- **Task brief**
Because the pictures are not wanted, give back only the exact text of every entry below.

:::::

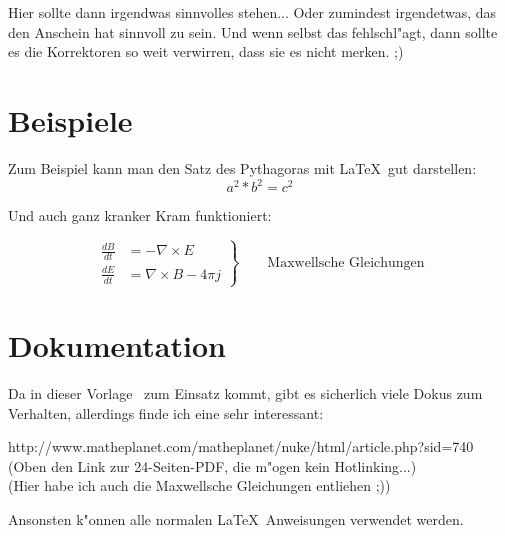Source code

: \documentclass[10pt,a4paper]{article}
\begin{document}
\setlength{\parindent}{0mm}
\setlength{\parskip}{6pt }


\hfill


Hier sollte dann irgendwas sinnvolles stehen... Oder zumindest irgendetwas, das den Anschein hat sinnvoll zu sein. 
Und wenn selbst das fehlschl"agt, dann sollte es die Korrektoren so weit verwirren, dass sie es nicht merken. ;)

\section{Beispiele}

Zum Beispiel kann man den Satz des Pythagoras mit \LaTeX\ gut darstellen:
\begin{equation}
	a^2 * b^2 = c^2
\end{equation}

Und auch ganz kranker Kram funktioniert:

\begin{equation} \left. \begin{aligned} \frac{dB}{dt} & = -\nabla \times E \\ \frac{dE}{dt} & = \nabla \times B - 4 \pi j \end{aligned} \right\}\qquad \text{Maxwellsche Gleichungen} \end{equation}

\section{Dokumentation}

Da in dieser Vorlage \AmS\ zum Einsatz kommt, gibt es sicherlich viele Dokus zum Verhalten, allerdings finde ich eine sehr interessant:

http://www.matheplanet.com/matheplanet/nuke/html/article.php?sid=740 (Oben den Link zur 24-Seiten-PDF, die m"ogen kein Hotlinking...)\\\small{(Hier habe ich auch die Maxwellsche Gleichungen entliehen ;))}

Ansonsten k"onnen alle normalen \LaTeX\ Anweisungen verwendet werden.
\end{document}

:::::

- **Reply to the exercise**
Source code

: \documentclass[10pt,a4paper]{article}
\begin{document}
\setlength{\parindent}{0mm}
\setlength{\parskip}{6pt }


\hfill


Hier sollte dann irgendwas sinnvolles stehen... Oder zumindest irgendetwas, das den Anschein hat sinnvoll zu sein. 
Und wenn selbst das fehlschl"agt, dann sollte es die Korrektoren so weit verwirren, dass sie es nicht merken. ;)

\section{Beispiele}

Zum Beispiel kann man den Satz des Pythagoras mit \LaTeX\ gut darstellen:
\begin{equation}
	a^2 * b^2 = c^2
\end{equation}

Und auch ganz kranker Kram funktioniert:

\begin{equation} \left. \begin{aligned} \frac{dB}{dt} & = -\nabla \times E \\ \frac{dE}{dt} & = \nabla \times B - 4 \pi j \end{aligned} \right\}\qquad \text{Maxwellsche Gleichungen} \end{equation}

\section{Dokumentation}

Da in dieser Vorlage \AmS\ zum Einsatz kommt, gibt es sicherlich viele Dokus zum Verhalten, allerdings finde ich eine sehr interessant:

http://www.matheplanet.com/matheplanet/nuke/html/article.php?sid=740 (Oben den Link zur 24-Seiten-PDF, die m"ogen kein Hotlinking...)\\\small{(Hier habe ich auch die Maxwellsche Gleichungen entliehen ;))}

Ansonsten k"onnen alle normalen \LaTeX\ Anweisungen verwendet werden.
\end{document}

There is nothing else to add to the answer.